Please restate each line of the data below exactly. Omit all images.

╭─ MATERIAL FOR THIS TASK

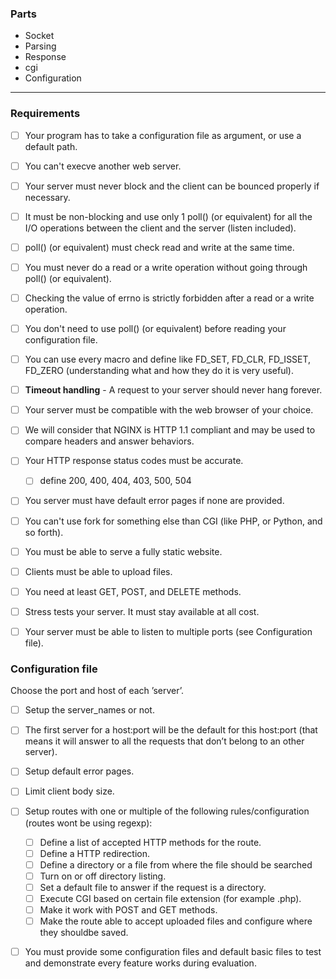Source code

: ### Parts

- Socket
- Parsing
- Response
- cgi
- Configuration

---

### Requirements

- [ ] Your program has to take a configuration file as argument, or use a default path.
- [ ] You can't execve another web server.
- [ ] Your server must never block and the client can be bounced properly if necessary.
- [ ] It must be non-blocking and use only 1 poll() (or equivalent) for all the I/O operations between the client and the server (listen included).
- [ ] poll() (or equivalent) must check read and write at the same time.
- [ ] You must never do a read or a write operation without going through poll() (or equivalent).
- [ ] Checking the value of errno is strictly forbidden after a read or a write operation.
- [ ] You don't need to use poll() (or equivalent) before reading your configuration file.
- [ ] You can use every macro and define like FD_SET, FD_CLR, FD_ISSET, FD_ZERO (understanding what and how they do it is very useful).
- [ ] **Timeout handling** - A request to your server should never hang forever.
- [ ] Your server must be compatible with the web browser of your choice.
- [ ] We will consider that NGINX is HTTP 1.1 compliant and may be used to compare headers and answer behaviors.
- [ ] Your HTTP response status codes must be accurate.

  - [ ] define 200, 400, 404, 403, 500, 504
- [ ] You server must have default error pages if none are provided.
- [ ] You can't use fork for something else than CGI (like PHP, or Python, and so forth).
- [ ] You must be able to serve a fully static website.
- [ ] Clients must be able to upload files.
- [ ] You need at least GET, POST, and DELETE methods.
- [ ] Stress tests your server. It must stay available at all cost.
- [ ] Your server must be able to listen to multiple ports (see Configuration file).

### Configuration file

Choose the port and host of each ’server’.

- [ ] Setup the server_names or not.
- [ ] The first server for a host:port will be the default for this host:port (that means it will answer to all the requests that don’t belong to an other server).
- [ ] Setup default error pages.
- [ ] Limit client body size.
- [ ] Setup routes with one or multiple of the following rules/configuration (routes wont be using regexp):

  - [ ] Define a list of accepted HTTP methods for the route.
  - [ ] Define a HTTP redirection.
  - [ ] Define a directory or a file from where the file should be searched
  - [ ] Turn on or off directory listing.
  - [ ] Set a default file to answer if the request is a directory.
  - [ ] Execute CGI based on certain file extension (for example .php).
  - [ ] Make it work with POST and GET methods.
  - [ ] Make the route able to accept uploaded files and configure where they shouldbe saved.
- [ ] You must provide some configuration files and default basic files to test and demonstrate every feature works during evaluation.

╰─

EXERCISE RESULT:
Source code

: ### Parts

- Socket
- Parsing
- Response
- cgi
- Configuration

---

### Requirements

- [ ] Your program has to take a configuration file as argument, or use a default path.
- [ ] You can't execve another web server.
- [ ] Your server must never block and the client can be bounced properly if necessary.
- [ ] It must be non-blocking and use only 1 poll() (or equivalent) for all the I/O operations between the client and the server (listen included).
- [ ] poll() (or equivalent) must check read and write at the same time.
- [ ] You must never do a read or a write operation without going through poll() (or equivalent).
- [ ] Checking the value of errno is strictly forbidden after a read or a write operation.
- [ ] You don't need to use poll() (or equivalent) before reading your configuration file.
- [ ] You can use every macro and define like FD_SET, FD_CLR, FD_ISSET, FD_ZERO (understanding what and how they do it is very useful).
- [ ] **Timeout handling** - A request to your server should never hang forever.
- [ ] Your server must be compatible with the web browser of your choice.
- [ ] We will consider that NGINX is HTTP 1.1 compliant and may be used to compare headers and answer behaviors.
- [ ] Your HTTP response status codes must be accurate.

  - [ ] define 200, 400, 404, 403, 500, 504
- [ ] You server must have default error pages if none are provided.
- [ ] You can't use fork for something else than CGI (like PHP, or Python, and so forth).
- [ ] You must be able to serve a fully static website.
- [ ] Clients must be able to upload files.
- [ ] You need at least GET, POST, and DELETE methods.
- [ ] Stress tests your server. It must stay available at all cost.
- [ ] Your server must be able to listen to multiple ports (see Configuration file).

### Configuration file

Choose the port and host of each ’server’.

- [ ] Setup the server_names or not.
- [ ] The first server for a host:port will be the default for this host:port (that means it will answer to all the requests that don’t belong to an other server).
- [ ] Setup default error pages.
- [ ] Limit client body size.
- [ ] Setup routes with one or multiple of the following rules/configuration (routes wont be using regexp):

  - [ ] Define a list of accepted HTTP methods for the route.
  - [ ] Define a HTTP redirection.
  - [ ] Define a directory or a file from where the file should be searched
  - [ ] Turn on or off directory listing.
  - [ ] Set a default file to answer if the request is a directory.
  - [ ] Execute CGI based on certain file extension (for example .php).
  - [ ] Make it work with POST and GET methods.
  - [ ] Make the route able to accept uploaded files and configure where they shouldbe saved.
- [ ] You must provide some configuration files and default basic files to test and demonstrate every feature works during evaluation.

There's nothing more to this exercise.